━━ Records provided
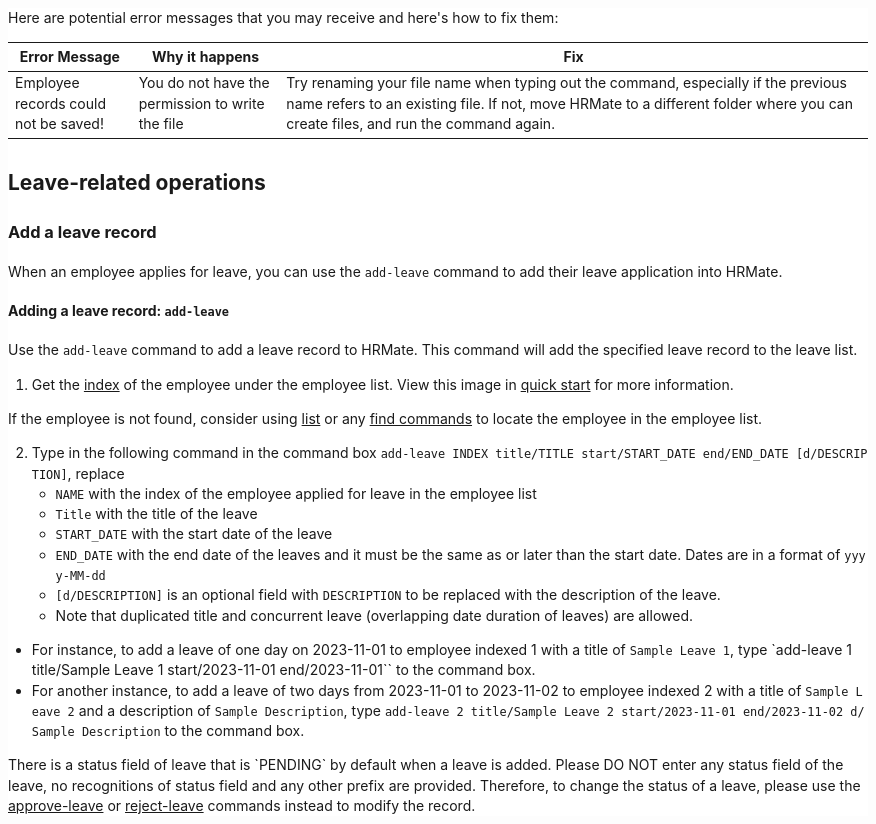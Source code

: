 Here are potential error messages that you may receive and here's how to fix them:

| Error Message                                                       | Why it happens                                   | Fix                                                                                                                                                                                                                   |
|---------------------------------------------------------------------|--------------------------------------------------|-----------------------------------------------------------------------------------------------------------------------------------------------------------------------------------------------------------------------|
| Employee records could not be saved!                                | You do not have the permission to write the file | Try renaming your file name when typing out the command, especially if the previous name refers to an existing file. If not, move HRMate to a different folder where you can create files, and run the command again. |      




## Leave-related operations

### Add a leave record
When an employee applies for leave, you can use the `add-leave` command to add their leave application into HRMate.

#### Adding a leave record: `add-leave`

Use the `add-leave` command to add a leave record to HRMate. This command will add the specified leave record to the leave list.

1. Get the [index](#glossary) of the employee under the employee list. View this image in [quick start](#quick-start) for more information.

<box type="info" seamless>
If the employee is not found, consider using <a href= "#listing-all-employees-list">list</a> or any <a href= "#finding-employees">find commands</a> to locate the employee in the employee list.
</box>

2. Type in the following command in the command box `add-leave INDEX title/TITLE start/START_DATE end/END_DATE [d/DESCRIPTION]`, replace
   * `NAME` with the index of the employee applied for leave in the employee list
   * `Title` with the title of the leave
   * `START_DATE` with the start date of the leave
   * `END_DATE` with the end date of the leaves and it must be the same as or later than the start date. Dates are in a format of `yyyy-MM-dd`
   * `[d/DESCRIPTION]` is an optional field with `DESCRIPTION` to be replaced with the description of the leave.
   * Note that duplicated title and concurrent leave (overlapping date duration of leaves) are allowed.
  - For instance, to add a leave of one day on 2023-11-01 to employee indexed 1 with a title of `Sample Leave 1`, type `add-leave 1 title/Sample Leave 1 start/2023-11-01 end/2023-11-01`` to the command box.
  - For another instance, to add a leave of two days from 2023-11-01 to 2023-11-02 to employee indexed 2 with a title of `Sample Leave 2` and a description of `Sample Description`, type `add-leave 2 title/Sample Leave 2 start/2023-11-01 end/2023-11-02 d/Sample Description` to the command box.
<box type="info" seamless>
There is a status field of leave that is `PENDING` by default when a leave is added. Please DO NOT enter any status field of the leave, no recognitions of status field and any other prefix are provided.
Therefore, to change the status of a leave, please use the <a href= "#approve-leave-record-by-index-approve-leave">approve-leave</a> or <a href= "#reject-leave-record-by-index-reject-leave">reject-leave</a> commands instead to modify the record.
</box>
━━━━
Task directions
Please filter the data down to the lines containing the word "field".

Answer for the task
   * `[d/DESCRIPTION]` is an optional field with `DESCRIPTION` to be replaced with the description of the leave.
There is a status field of leave that is `PENDING` by default when a leave is added. Please DO NOT enter any status field of the leave, no recognitions of status field and any other prefix are provided.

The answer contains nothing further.